Good question, @Shawn_Frost! Sorry for the delay answering.
First, one thing to remember with SN (Spectral Normalization) and WGAN is that the main goal with these is to improve stabilization - e.g. avoiding mode collapse. Beyond this, they’re not really about improving the quality of the results.
But, that just explains why their results are no better than the conditional GANs. It doesn’t explain why they are worse than our conditional GANs result. I think the reason the conditional GAN is getting a nicer answer sooner is just that it is solving a simpler problem. For example, the generator might say, “This image I generated is a 9”, and the discriminator has to decide yes-or-no if it is an image of a nine. That’s simpler than the generator saying, “This image is a digit” and the discriminator deciding if it is any one of the 10 digits.
The model for the conditional GAN is basically identical to the code we used in Week 2 for the DC GAN. The only difference is that we are adding a one-hot vector to the input for the generator and the discriminator. If you look at the results for that DC GAN, you’ll see it’s comparable to the WGAN and SN GAN.

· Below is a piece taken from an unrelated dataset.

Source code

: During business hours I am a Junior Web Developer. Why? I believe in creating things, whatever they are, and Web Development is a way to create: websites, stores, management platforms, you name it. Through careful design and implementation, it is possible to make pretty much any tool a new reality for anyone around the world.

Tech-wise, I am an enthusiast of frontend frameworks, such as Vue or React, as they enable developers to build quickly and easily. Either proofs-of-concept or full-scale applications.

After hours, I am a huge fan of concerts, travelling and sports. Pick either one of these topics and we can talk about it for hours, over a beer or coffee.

But I am not sure whether I am thinking in the right direction. In Conditional DC-GANs, we fed input as noise vector and one_hot_vector to a generator whereas the discriminator takes real and image_one_hot_labels. The generator generates an image of that particular class and the discriminator also generates the image for the same class. I am assuming both received the same label as input which would be simple for the generator to generate images over certain epochs because it received feedback for the same class otherwise it would be fake no matter how better the quality is.
In DC-GANs, Generator synthesizes a random digit and asks the discriminator whether it is a digit from one of the nine digits (0 - 9). Then, the generator receives feedback from the discriminator. However, the randomization process involves the generator and discriminator conversation without certain labels over the epochs. The generator is hard to generate images even though received feedback from the discriminator in 50 epochs but it may generate better quality in longer epochs. It is the same for W-GAN_GP and SN-DCGANs.
Is that right or you can add some explanation that would help me in thinking the right way?
Exactly, @Shawn_Frost! Except for one point, where you wrote that for conditional DC-GANs, “the discriminator also generates an image for the same class.” The discriminator’s output is a prediction for how likely it is that the input image is an image of the specified input class. I may just be mis-interpreting what you meant by this sentence. Regardless, the main idea is exactly right.